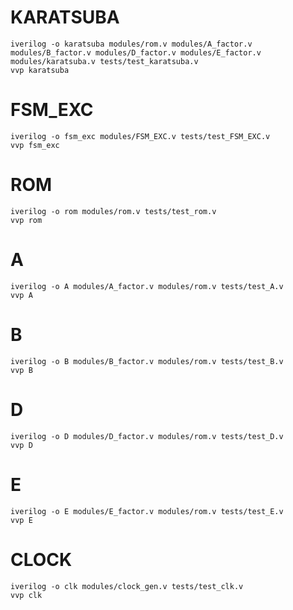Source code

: # KARATSUBA
```
iverilog -o karatsuba modules/rom.v modules/A_factor.v modules/B_factor.v modules/D_factor.v modules/E_factor.v modules/karatsuba.v tests/test_karatsuba.v
vvp karatsuba

```
# FSM_EXC
```
iverilog -o fsm_exc modules/FSM_EXC.v tests/test_FSM_EXC.v
vvp fsm_exc
```

# ROM
```
iverilog -o rom modules/rom.v tests/test_rom.v
vvp rom
```

# A
```
iverilog -o A modules/A_factor.v modules/rom.v tests/test_A.v
vvp A
```

# B
```
iverilog -o B modules/B_factor.v modules/rom.v tests/test_B.v
vvp B
```

# D
```
iverilog -o D modules/D_factor.v modules/rom.v tests/test_D.v
vvp D
```

# E
```
iverilog -o E modules/E_factor.v modules/rom.v tests/test_E.v
vvp E
```

# CLOCK
```
iverilog -o clk modules/clock_gen.v tests/test_clk.v
vvp clk
```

________________________

Go through the material above and return each line that holds the word "tests".

iverilog -o karatsuba modules/rom.v modules/A_factor.v modules/B_factor.v modules/D_factor.v modules/E_factor.v modules/karatsuba.v tests/test_karatsuba.v
iverilog -o fsm_exc modules/FSM_EXC.v tests/test_FSM_EXC.v
iverilog -o rom modules/rom.v tests/test_rom.v
iverilog -o A modules/A_factor.v modules/rom.v tests/test_A.v
iverilog -o B modules/B_factor.v modules/rom.v tests/test_B.v
iverilog -o D modules/D_factor.v modules/rom.v tests/test_D.v
iverilog -o E modules/E_factor.v modules/rom.v tests/test_E.v
iverilog -o clk modules/clock_gen.v tests/test_clk.v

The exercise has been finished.